PROBLEM TO WORK ON:
Select from the data all lines with the word "code".

SUPPLIED RECORDS:
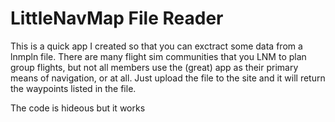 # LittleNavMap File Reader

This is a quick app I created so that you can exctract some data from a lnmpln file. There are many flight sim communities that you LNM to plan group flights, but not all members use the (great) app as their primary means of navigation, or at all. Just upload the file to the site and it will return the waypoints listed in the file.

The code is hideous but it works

...

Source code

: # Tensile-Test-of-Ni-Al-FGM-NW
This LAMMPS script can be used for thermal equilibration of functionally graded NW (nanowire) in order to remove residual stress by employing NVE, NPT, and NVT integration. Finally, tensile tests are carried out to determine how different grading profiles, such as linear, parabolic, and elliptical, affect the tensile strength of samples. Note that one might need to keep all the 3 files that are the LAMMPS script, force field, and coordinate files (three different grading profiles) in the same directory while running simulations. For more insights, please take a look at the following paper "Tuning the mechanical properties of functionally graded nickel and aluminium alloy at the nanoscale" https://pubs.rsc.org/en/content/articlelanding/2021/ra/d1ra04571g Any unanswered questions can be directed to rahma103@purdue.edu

RESULT:
The code is hideous but it works
Source code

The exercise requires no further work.